DIRECTIONS FOR THIS TASK: Without including any pictures, copy each entry below exactly.

#### DATA PROVIDED

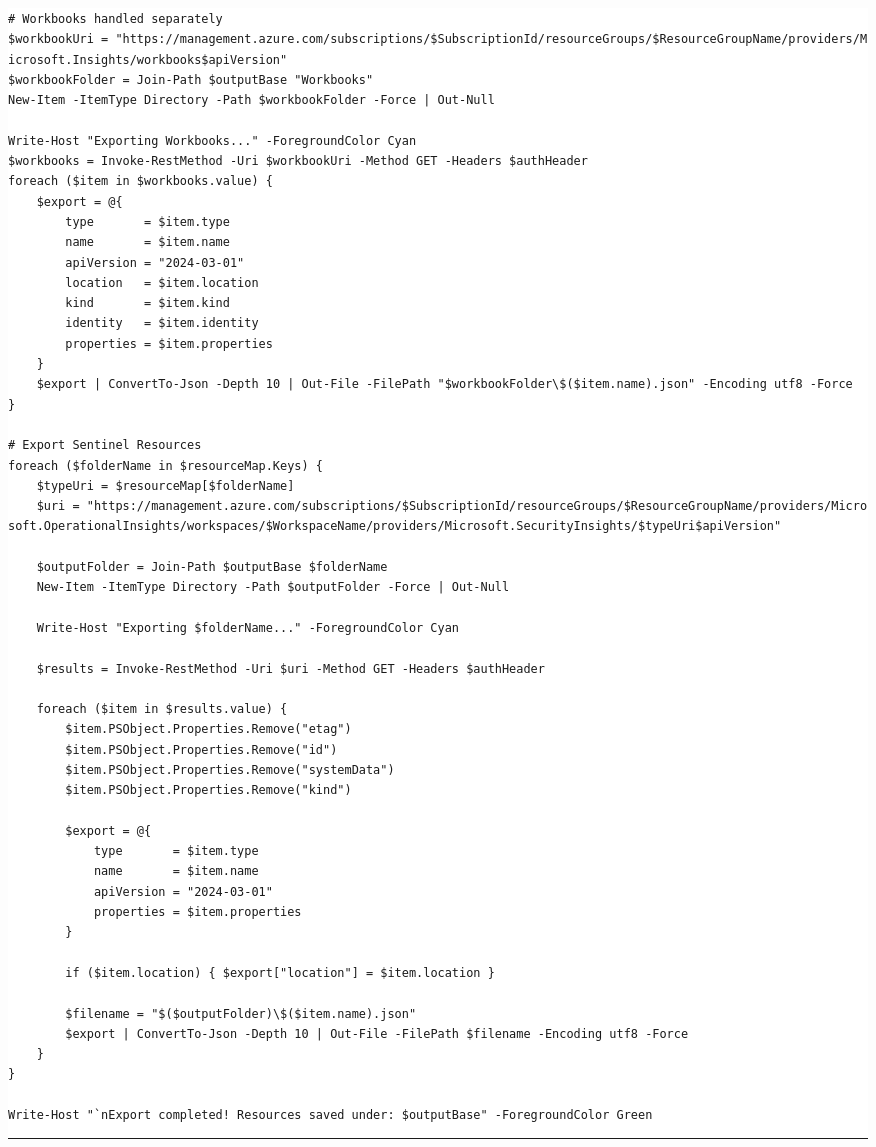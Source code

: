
 ```
# Workbooks handled separately
$workbookUri = "https://management.azure.com/subscriptions/$SubscriptionId/resourceGroups/$ResourceGroupName/providers/Microsoft.Insights/workbooks$apiVersion"
$workbookFolder = Join-Path $outputBase "Workbooks"
New-Item -ItemType Directory -Path $workbookFolder -Force | Out-Null

Write-Host "Exporting Workbooks..." -ForegroundColor Cyan
$workbooks = Invoke-RestMethod -Uri $workbookUri -Method GET -Headers $authHeader
foreach ($item in $workbooks.value) {
    $export = @{
        type       = $item.type
        name       = $item.name
        apiVersion = "2024-03-01"
        location   = $item.location
        kind       = $item.kind
        identity   = $item.identity
        properties = $item.properties
    }
    $export | ConvertTo-Json -Depth 10 | Out-File -FilePath "$workbookFolder\$($item.name).json" -Encoding utf8 -Force
}

# Export Sentinel Resources
foreach ($folderName in $resourceMap.Keys) {
    $typeUri = $resourceMap[$folderName]
    $uri = "https://management.azure.com/subscriptions/$SubscriptionId/resourceGroups/$ResourceGroupName/providers/Microsoft.OperationalInsights/workspaces/$WorkspaceName/providers/Microsoft.SecurityInsights/$typeUri$apiVersion"

    $outputFolder = Join-Path $outputBase $folderName
    New-Item -ItemType Directory -Path $outputFolder -Force | Out-Null

    Write-Host "Exporting $folderName..." -ForegroundColor Cyan

    $results = Invoke-RestMethod -Uri $uri -Method GET -Headers $authHeader

    foreach ($item in $results.value) {
        $item.PSObject.Properties.Remove("etag")
        $item.PSObject.Properties.Remove("id")
        $item.PSObject.Properties.Remove("systemData")
        $item.PSObject.Properties.Remove("kind")

        $export = @{
            type       = $item.type
            name       = $item.name
            apiVersion = "2024-03-01"
            properties = $item.properties
        }

        if ($item.location) { $export["location"] = $item.location }

        $filename = "$($outputFolder)\$($item.name).json"
        $export | ConvertTo-Json -Depth 10 | Out-File -FilePath $filename -Encoding utf8 -Force
    }
}

Write-Host "`nExport completed! Resources saved under: $outputBase" -ForegroundColor Green

```
---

########

OUTPUT:
Source code

:
 ```
# Workbooks handled separately
$workbookUri = "https://management.azure.com/subscriptions/$SubscriptionId/resourceGroups/$ResourceGroupName/providers/Microsoft.Insights/workbooks$apiVersion"
$workbookFolder = Join-Path $outputBase "Workbooks"
New-Item -ItemType Directory -Path $workbookFolder -Force | Out-Null

Write-Host "Exporting Workbooks..." -ForegroundColor Cyan
$workbooks = Invoke-RestMethod -Uri $workbookUri -Method GET -Headers $authHeader
foreach ($item in $workbooks.value) {
    $export = @{
        type       = $item.type
        name       = $item.name
        apiVersion = "2024-03-01"
        location   = $item.location
        kind       = $item.kind
        identity   = $item.identity
        properties = $item.properties
    }
    $export | ConvertTo-Json -Depth 10 | Out-File -FilePath "$workbookFolder\$($item.name).json" -Encoding utf8 -Force
}

# Export Sentinel Resources
foreach ($folderName in $resourceMap.Keys) {
    $typeUri = $resourceMap[$folderName]
    $uri = "https://management.azure.com/subscriptions/$SubscriptionId/resourceGroups/$ResourceGroupName/providers/Microsoft.OperationalInsights/workspaces/$WorkspaceName/providers/Microsoft.SecurityInsights/$typeUri$apiVersion"

    $outputFolder = Join-Path $outputBase $folderName
    New-Item -ItemType Directory -Path $outputFolder -Force | Out-Null

    Write-Host "Exporting $folderName..." -ForegroundColor Cyan

    $results = Invoke-RestMethod -Uri $uri -Method GET -Headers $authHeader

    foreach ($item in $results.value) {
        $item.PSObject.Properties.Remove("etag")
        $item.PSObject.Properties.Remove("id")
        $item.PSObject.Properties.Remove("systemData")
        $item.PSObject.Properties.Remove("kind")

        $export = @{
            type       = $item.type
            name       = $item.name
            apiVersion = "2024-03-01"
            properties = $item.properties
        }

        if ($item.location) { $export["location"] = $item.location }

        $filename = "$($outputFolder)\$($item.name).json"
        $export | ConvertTo-Json -Depth 10 | Out-File -FilePath $filename -Encoding utf8 -Force
    }
}

Write-Host "`nExport completed! Resources saved under: $outputBase" -ForegroundColor Green

```
---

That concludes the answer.